Apart from the pictures, write out the records that follow exactly.

[[ Data provided open ]]

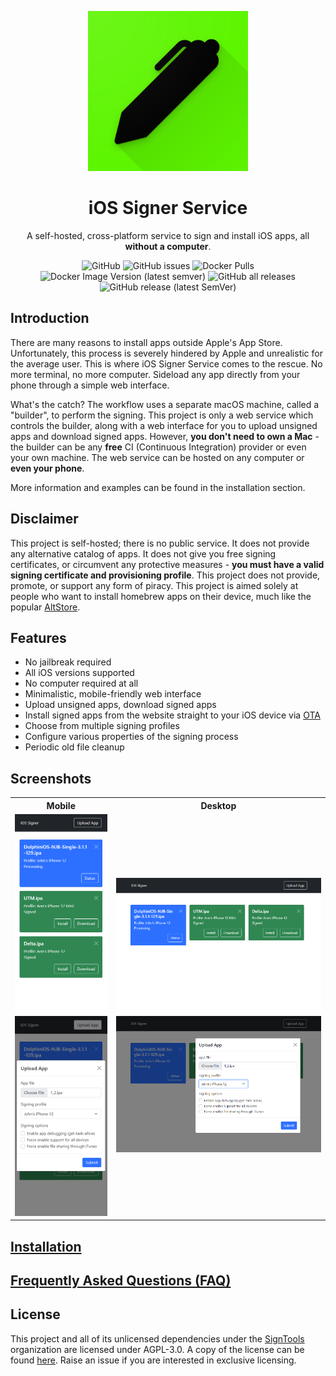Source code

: <p align="center">
    <img width="256" heigth="256" src="logo.png">
    <h1 align="center">iOS Signer Service</h1>
    <p align="center">
        A self-hosted, cross-platform service to sign and install iOS apps, all <b>without a computer</b>.
    </p>
    <p align="center">
        <img alt="GitHub" src="https://img.shields.io/github/license/signtools/ios-signer-service">
        <img alt="GitHub issues" src="https://img.shields.io/github/issues/signtools/ios-signer-service">
        <img alt="Docker Pulls" src="https://img.shields.io/docker/pulls/signtools/ios-signer-service">
        <img alt="Docker Image Version (latest semver)" src="https://img.shields.io/docker/v/signtools/ios-signer-service">
        <img alt="GitHub all releases" src="https://img.shields.io/github/downloads/signtools/ios-signer-service/total">
        <img alt="GitHub release (latest SemVer)" src="https://img.shields.io/github/v/release/signtools/ios-signer-service">
    </p>
</p>

## Introduction

There are many reasons to install apps outside Apple's App Store. Unfortunately, this process is severely hindered by Apple and unrealistic for the average user. This is where iOS Signer Service comes to the rescue. No more terminal, no more computer. Sideload any app directly from your phone through a simple web interface.

What's the catch? The workflow uses a separate macOS machine, called a "builder", to perform the signing. This project is only a web service which controls the builder, along with a web interface for you to upload unsigned apps and download signed apps. However, **you don't need to own a Mac** - the builder can be any **free** CI (Continuous Integration) provider or even your own machine. The web service can be hosted on any computer or **even your phone**.

More information and examples can be found in the installation section.

## Disclaimer

This project is self-hosted; there is no public service. It does not provide any alternative catalog of apps. It does not give you free signing certificates, or circumvent any protective measures - **you must have a valid signing certificate and provisioning profile**. This project does not provide, promote, or support any form of piracy. This project is aimed solely at people who want to install homebrew apps on their device, much like the popular [AltStore](https://github.com/rileytestut/AltStore).

## Features

- No jailbreak required
- All iOS versions supported
- No computer required at all
- Minimalistic, mobile-friendly web interface
- Upload unsigned apps, download signed apps
- Install signed apps from the website straight to your iOS device via [OTA](https://medium.com/@adrianstanecki/distributing-and-installing-non-market-ipa-application-over-the-air-ota-2e65f5ea4a46)
- Choose from multiple signing profiles
- Configure various properties of the signing process
- Periodic old file cleanup

## Screenshots

<table>
<tr>
    <th>Mobile</th>
    <th>Desktop</th>
</tr>
<tr>
    <td>
        <img src="img/3.png"/>
        <img src="img/4.png"/>
    </td>
    <td>
        <img src="img/1.png"/>
        <img src="img/2.png"/>
    </td>
</tr>
</table>

## [Installation](INSTALL.md)

## [Frequently Asked Questions (FAQ)](FAQ.md)

## License

This project and all of its unlicensed dependencies under the [SignTools](https://github.com/SignTools) organization are licensed under AGPL-3.0. A copy of the license can be found [here](LICENSE). Raise an issue if you are interested in exclusive licensing.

[[ Data provided closed ]]

> _Result for this task_
Source code

: <p align="center">
    <img width="256" heigth="256" src="logo.png">
    <h1 align="center">iOS Signer Service</h1>
    <p align="center">
        A self-hosted, cross-platform service to sign and install iOS apps, all <b>without a computer</b>.
    </p>
    <p align="center">
        <img alt="GitHub" src="https://img.shields.io/github/license/signtools/ios-signer-service">
        <img alt="GitHub issues" src="https://img.shields.io/github/issues/signtools/ios-signer-service">
        <img alt="Docker Pulls" src="https://img.shields.io/docker/pulls/signtools/ios-signer-service">
        <img alt="Docker Image Version (latest semver)" src="https://img.shields.io/docker/v/signtools/ios-signer-service">
        <img alt="GitHub all releases" src="https://img.shields.io/github/downloads/signtools/ios-signer-service/total">
        <img alt="GitHub release (latest SemVer)" src="https://img.shields.io/github/v/release/signtools/ios-signer-service">
    </p>
</p>

## Introduction

There are many reasons to install apps outside Apple's App Store. Unfortunately, this process is severely hindered by Apple and unrealistic for the average user. This is where iOS Signer Service comes to the rescue. No more terminal, no more computer. Sideload any app directly from your phone through a simple web interface.

What's the catch? The workflow uses a separate macOS machine, called a "builder", to perform the signing. This project is only a web service which controls the builder, along with a web interface for you to upload unsigned apps and download signed apps. However, **you don't need to own a Mac** - the builder can be any **free** CI (Continuous Integration) provider or even your own machine. The web service can be hosted on any computer or **even your phone**.

More information and examples can be found in the installation section.

## Disclaimer

This project is self-hosted; there is no public service. It does not provide any alternative catalog of apps. It does not give you free signing certificates, or circumvent any protective measures - **you must have a valid signing certificate and provisioning profile**. This project does not provide, promote, or support any form of piracy. This project is aimed solely at people who want to install homebrew apps on their device, much like the popular [AltStore](https://github.com/rileytestut/AltStore).

## Features

- No jailbreak required
- All iOS versions supported
- No computer required at all
- Minimalistic, mobile-friendly web interface
- Upload unsigned apps, download signed apps
- Install signed apps from the website straight to your iOS device via [OTA](https://medium.com/@adrianstanecki/distributing-and-installing-non-market-ipa-application-over-the-air-ota-2e65f5ea4a46)
- Choose from multiple signing profiles
- Configure various properties of the signing process
- Periodic old file cleanup

## Screenshots

<table>
<tr>
    <th>Mobile</th>
    <th>Desktop</th>
</tr>
<tr>
    <td>
        <img src="img/3.png"/>
        <img src="img/4.png"/>
    </td>
    <td>
        <img src="img/1.png"/>
        <img src="img/2.png"/>
    </td>
</tr>
</table>

## [Installation](INSTALL.md)

## [Frequently Asked Questions (FAQ)](FAQ.md)

## License

This project and all of its unlicensed dependencies under the [SignTools](https://github.com/SignTools) organization are licensed under AGPL-3.0. A copy of the license can be found [here](LICENSE). Raise an issue if you are interested in exclusive licensing.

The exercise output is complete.